Material provided START

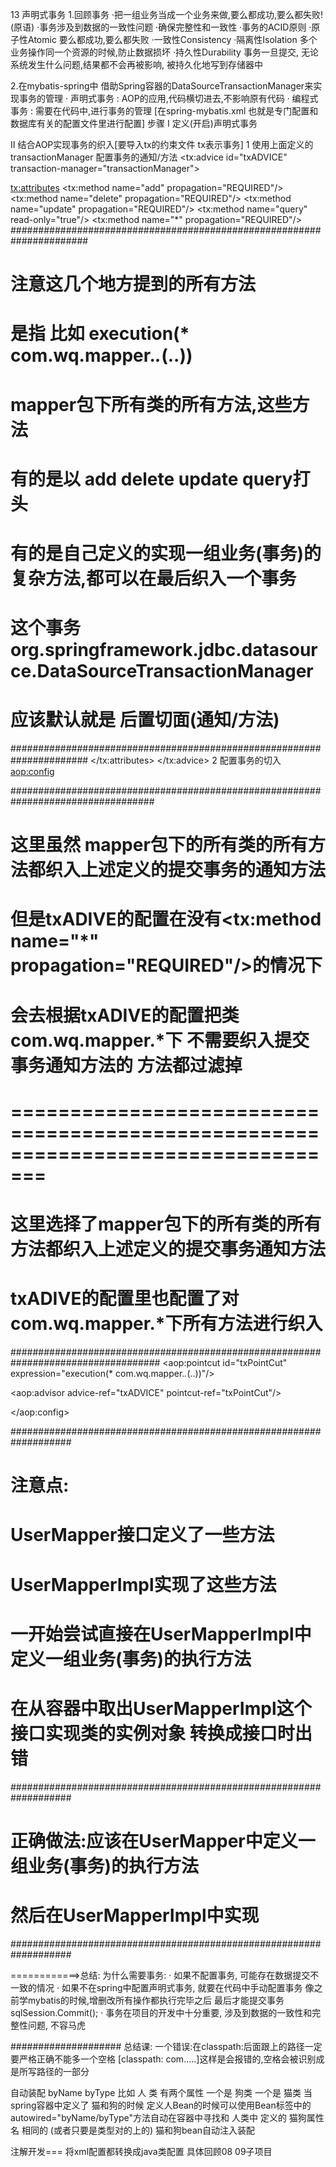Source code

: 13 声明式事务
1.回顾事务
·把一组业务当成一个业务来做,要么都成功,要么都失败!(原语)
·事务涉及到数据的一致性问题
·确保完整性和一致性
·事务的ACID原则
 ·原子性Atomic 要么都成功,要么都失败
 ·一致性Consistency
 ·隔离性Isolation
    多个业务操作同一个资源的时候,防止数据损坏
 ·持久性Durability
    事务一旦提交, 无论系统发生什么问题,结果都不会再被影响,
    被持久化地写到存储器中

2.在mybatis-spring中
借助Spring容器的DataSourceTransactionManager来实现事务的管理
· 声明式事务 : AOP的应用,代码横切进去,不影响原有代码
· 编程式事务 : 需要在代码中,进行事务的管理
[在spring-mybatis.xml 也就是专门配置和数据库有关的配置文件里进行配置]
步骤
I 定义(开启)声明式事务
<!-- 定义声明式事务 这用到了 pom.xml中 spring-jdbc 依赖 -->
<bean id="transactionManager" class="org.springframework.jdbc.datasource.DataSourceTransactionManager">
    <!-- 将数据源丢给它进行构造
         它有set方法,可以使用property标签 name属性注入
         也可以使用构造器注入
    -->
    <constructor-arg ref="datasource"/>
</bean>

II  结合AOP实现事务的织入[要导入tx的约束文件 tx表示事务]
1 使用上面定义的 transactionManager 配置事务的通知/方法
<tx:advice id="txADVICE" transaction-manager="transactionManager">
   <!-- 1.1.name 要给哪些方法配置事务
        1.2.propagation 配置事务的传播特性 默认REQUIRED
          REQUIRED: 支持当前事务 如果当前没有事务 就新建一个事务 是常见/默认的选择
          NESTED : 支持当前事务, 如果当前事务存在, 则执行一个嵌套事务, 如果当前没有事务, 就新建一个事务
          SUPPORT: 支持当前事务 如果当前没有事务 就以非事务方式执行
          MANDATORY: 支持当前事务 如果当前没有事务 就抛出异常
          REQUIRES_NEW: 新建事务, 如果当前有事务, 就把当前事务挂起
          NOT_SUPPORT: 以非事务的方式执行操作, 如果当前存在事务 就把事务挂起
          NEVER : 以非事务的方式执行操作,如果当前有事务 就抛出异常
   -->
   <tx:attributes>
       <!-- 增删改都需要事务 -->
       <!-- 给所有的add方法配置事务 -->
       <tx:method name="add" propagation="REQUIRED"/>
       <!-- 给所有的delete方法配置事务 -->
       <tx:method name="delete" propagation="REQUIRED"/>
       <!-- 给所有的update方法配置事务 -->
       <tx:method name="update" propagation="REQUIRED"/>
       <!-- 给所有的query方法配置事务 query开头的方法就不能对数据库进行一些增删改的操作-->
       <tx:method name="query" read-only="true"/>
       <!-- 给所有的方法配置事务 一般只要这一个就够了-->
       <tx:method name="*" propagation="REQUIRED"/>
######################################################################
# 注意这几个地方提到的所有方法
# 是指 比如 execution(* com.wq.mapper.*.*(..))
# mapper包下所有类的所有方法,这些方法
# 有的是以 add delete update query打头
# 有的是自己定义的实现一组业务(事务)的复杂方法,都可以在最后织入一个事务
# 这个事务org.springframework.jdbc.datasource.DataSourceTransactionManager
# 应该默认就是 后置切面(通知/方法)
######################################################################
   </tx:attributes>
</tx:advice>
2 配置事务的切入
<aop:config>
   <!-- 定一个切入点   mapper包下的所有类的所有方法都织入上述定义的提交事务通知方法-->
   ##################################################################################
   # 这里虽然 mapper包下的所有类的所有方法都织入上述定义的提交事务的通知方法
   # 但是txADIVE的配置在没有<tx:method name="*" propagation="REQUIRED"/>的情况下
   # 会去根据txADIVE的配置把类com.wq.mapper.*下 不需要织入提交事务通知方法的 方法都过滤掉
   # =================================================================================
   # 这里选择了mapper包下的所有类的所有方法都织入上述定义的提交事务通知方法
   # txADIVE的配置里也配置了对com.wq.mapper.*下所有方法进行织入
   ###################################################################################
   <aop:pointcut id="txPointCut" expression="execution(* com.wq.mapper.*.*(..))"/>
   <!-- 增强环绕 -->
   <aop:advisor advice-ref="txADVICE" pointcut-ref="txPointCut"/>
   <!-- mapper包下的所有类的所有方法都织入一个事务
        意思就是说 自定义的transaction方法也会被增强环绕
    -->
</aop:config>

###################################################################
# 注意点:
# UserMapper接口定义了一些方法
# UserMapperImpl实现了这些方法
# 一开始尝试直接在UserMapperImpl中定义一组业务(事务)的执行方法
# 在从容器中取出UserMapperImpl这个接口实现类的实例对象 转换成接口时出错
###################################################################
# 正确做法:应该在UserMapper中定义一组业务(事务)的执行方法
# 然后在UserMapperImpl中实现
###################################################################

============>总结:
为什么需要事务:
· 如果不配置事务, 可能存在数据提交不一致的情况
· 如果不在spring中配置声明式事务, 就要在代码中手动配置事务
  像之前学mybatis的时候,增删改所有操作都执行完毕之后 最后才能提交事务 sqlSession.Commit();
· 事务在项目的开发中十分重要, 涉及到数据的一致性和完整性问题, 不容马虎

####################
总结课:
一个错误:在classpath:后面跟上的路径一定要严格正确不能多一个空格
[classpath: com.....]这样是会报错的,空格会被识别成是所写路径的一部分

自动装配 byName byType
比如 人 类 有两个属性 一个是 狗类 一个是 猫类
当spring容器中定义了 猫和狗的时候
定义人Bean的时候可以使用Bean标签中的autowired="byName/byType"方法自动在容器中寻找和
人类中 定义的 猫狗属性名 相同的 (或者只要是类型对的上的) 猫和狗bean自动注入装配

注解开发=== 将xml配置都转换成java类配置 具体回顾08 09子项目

Material provided END
Material provided START

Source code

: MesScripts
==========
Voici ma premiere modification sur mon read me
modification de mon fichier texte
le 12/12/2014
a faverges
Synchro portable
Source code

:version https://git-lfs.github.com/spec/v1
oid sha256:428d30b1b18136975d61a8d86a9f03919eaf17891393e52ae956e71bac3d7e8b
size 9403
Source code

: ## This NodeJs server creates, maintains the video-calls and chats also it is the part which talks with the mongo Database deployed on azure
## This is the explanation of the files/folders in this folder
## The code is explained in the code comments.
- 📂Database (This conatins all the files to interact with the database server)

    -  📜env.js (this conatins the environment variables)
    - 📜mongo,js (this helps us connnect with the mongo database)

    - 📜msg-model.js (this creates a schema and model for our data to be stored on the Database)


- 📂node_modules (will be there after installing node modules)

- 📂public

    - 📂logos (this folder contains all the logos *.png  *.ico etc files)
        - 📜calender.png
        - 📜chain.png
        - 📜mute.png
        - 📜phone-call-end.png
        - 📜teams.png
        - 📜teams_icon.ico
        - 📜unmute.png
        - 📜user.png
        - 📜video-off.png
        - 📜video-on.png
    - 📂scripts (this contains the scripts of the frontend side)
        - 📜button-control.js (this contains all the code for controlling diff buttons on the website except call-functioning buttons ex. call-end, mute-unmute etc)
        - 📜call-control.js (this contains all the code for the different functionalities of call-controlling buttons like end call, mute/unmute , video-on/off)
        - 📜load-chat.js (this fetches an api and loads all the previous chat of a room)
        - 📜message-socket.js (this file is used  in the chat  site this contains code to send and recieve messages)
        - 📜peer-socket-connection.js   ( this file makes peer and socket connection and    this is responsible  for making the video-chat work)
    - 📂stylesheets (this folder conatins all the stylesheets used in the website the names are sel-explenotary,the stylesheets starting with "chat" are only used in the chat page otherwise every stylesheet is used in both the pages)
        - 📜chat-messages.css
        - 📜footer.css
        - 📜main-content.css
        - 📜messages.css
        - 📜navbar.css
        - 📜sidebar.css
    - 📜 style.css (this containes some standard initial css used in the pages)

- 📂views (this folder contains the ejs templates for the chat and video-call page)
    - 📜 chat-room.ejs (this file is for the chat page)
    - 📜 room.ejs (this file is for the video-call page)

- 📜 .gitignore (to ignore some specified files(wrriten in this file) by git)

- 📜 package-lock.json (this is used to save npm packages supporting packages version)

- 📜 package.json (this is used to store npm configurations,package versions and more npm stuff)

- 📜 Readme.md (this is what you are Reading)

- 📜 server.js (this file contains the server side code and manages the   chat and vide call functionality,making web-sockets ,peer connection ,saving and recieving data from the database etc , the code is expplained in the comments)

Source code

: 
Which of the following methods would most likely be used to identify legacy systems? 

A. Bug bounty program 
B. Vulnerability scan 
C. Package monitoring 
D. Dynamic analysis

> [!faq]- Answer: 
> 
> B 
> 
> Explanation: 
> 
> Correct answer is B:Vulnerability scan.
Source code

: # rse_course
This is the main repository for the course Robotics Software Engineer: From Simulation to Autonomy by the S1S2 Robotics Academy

Material provided END

Only lines holding the string "unmute" are wanted; gather each one from the entries above.

Solution to this exercise:
        - 📜unmute.png
        - 📜button-control.js (this contains all the code for controlling diff buttons on the website except call-functioning buttons ex. call-end, mute-unmute etc)
        - 📜call-control.js (this contains all the code for the different functionalities of call-controlling buttons like end call, mute/unmute , video-on/off)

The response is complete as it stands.